I’ve just read a provocative new article by Corey Rayburn Yung entitled “The Emerging Criminal War on Sex Offenders.” The article, available here, appears at 45 Harv. C.R.-C.L. L. Rev. 435 (2010). Comparing the present political and legal landscape with the time period when President Nixon launched the War on Drugs, Yung argues that we appear close today to a “War on Sex Offenders.” He identifies three defining characteristics of a “criminal war”: a marshalling of resources against the targeted offenders, particularly at the federal level (e.g., the creation of the office of the “drug czar”); the propagation of myths about the dangers of the targeted group; and the recognition of exceptions to the normal rules of law enforcement, particularly constitutional limitations, in order to stop the targeted group.
So, how does Yung see this playing out with sex offenders?
As to the marshalling of resources, Yung argues that passage of the Adam Walsh Act in 2006 was a decisive move towards federalization of sex crime policy. Among other things, the AWA mandated uniform standards for state sex offender registries and provided for federal enforcement of registration requirements.
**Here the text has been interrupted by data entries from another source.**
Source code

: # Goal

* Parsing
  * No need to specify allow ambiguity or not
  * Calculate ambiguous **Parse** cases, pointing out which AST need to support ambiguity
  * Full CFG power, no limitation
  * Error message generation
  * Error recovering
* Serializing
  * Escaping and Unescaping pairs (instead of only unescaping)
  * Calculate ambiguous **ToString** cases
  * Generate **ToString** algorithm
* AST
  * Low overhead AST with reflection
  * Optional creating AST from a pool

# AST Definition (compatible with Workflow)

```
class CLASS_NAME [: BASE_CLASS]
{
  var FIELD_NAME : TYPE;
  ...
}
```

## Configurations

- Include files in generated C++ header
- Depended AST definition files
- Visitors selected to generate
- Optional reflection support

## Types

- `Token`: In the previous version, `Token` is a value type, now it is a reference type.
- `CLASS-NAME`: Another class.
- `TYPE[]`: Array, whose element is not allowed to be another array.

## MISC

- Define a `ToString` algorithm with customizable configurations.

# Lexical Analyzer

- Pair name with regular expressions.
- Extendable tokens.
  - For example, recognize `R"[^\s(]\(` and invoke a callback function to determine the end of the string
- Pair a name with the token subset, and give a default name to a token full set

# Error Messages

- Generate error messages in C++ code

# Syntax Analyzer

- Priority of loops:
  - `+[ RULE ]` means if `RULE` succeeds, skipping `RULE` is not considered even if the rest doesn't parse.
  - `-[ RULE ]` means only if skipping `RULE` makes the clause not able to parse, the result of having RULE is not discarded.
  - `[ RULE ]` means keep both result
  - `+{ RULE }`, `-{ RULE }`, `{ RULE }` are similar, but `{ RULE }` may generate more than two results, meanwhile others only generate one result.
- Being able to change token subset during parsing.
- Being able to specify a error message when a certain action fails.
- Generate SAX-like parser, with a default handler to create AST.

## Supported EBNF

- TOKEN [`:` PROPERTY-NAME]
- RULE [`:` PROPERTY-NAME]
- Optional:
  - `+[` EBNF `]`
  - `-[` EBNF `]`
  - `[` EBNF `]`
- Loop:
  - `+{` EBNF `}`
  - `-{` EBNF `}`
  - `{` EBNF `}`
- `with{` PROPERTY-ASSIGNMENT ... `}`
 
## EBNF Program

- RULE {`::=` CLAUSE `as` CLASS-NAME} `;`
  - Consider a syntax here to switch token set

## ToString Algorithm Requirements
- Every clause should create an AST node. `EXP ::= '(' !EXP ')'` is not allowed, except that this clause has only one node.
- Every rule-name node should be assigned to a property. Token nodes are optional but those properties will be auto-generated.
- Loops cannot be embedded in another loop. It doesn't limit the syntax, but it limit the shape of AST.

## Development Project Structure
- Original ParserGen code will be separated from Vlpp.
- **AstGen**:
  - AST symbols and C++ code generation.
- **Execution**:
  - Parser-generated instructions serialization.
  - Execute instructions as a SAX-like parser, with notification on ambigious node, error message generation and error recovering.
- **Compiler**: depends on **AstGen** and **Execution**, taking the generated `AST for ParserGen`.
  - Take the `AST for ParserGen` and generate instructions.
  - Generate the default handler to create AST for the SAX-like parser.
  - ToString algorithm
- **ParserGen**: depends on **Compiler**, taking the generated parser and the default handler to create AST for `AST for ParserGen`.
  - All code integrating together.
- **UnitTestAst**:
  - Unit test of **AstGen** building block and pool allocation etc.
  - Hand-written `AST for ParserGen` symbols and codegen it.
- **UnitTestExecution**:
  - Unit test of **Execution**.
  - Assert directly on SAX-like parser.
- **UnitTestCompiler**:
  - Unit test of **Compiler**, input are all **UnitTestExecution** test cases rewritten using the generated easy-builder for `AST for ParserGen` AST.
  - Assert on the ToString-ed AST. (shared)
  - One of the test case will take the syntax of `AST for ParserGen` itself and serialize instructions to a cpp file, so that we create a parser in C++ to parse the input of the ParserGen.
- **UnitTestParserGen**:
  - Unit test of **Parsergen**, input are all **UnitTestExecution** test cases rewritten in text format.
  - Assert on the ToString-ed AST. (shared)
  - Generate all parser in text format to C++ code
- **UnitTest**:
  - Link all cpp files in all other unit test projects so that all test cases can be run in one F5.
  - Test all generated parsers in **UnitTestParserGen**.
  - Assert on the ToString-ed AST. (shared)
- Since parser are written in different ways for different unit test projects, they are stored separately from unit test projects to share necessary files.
As to myth-making, Yung identifies the following:
- Most sex offenses are committed by strangers (in actuality, over 90 percent of molestations are committed by someone the victim knows);
- Sex offenders are incurable (in actuality, sex offenders have lower recidivism rates than non-sex offenders; the best study to date found that only about five percent of imprisoned sex offenders were rearrested for a new sex crime within three years of their release from prison);
- Convicted sex offenders are all alike (in actuality, many people required to register as sex offenders were convicted of quite minor crimes); and
- Being raped or molested is a fate worse than death.
As to exception-making, Yung focuses particularly on the AWA and other sex offender registration laws, and the way that courts have stretched the Ex Post Facto and Commerce Clauses in order to uphold the laws against constitutional challenge.
Yung argues that the costs and apparent failure of the War on Drugs should make us cautious about declaring a War on Sex Offenders. He identifies three problems in particular with a war on criminals:
- Institutional and ideological inertia make it hard to back away from ineffective policies once “war” is declared;
- Civil liberties are eroded; and
- Widespread “collateral damage” is suffered by individuals swept up by overly broad laws or victimized by overly aggressive law enforcement practices.
Yung questions whether it is possible to abort the War on Sex Offenders, and I’m sorry to say that the possibilities he suggests do not appear very promising to me. He argues that courts could raise insurmountable obstacles to a federally led War on Sex Offenders by enforcing Ex Post Facto and Commerce Clause limitations more rigorously. He also suggests that states might opt out of the War, as some states have already chosen not to comply fully with the costly AWA requirements. Finally, he suggests that if judges were given more discretion in sentencing sex offenders, their cases might be handled in a more restrained manner. All of these “solutions,” however, presuppose that judges or state-level officials are considerably less prone to the sex-offender mythology (and, I would add to Yung’s analysis, to the particular visceral revulsion associated with sex crimes) than is the general public. I don’t see much basis for optimism on that front.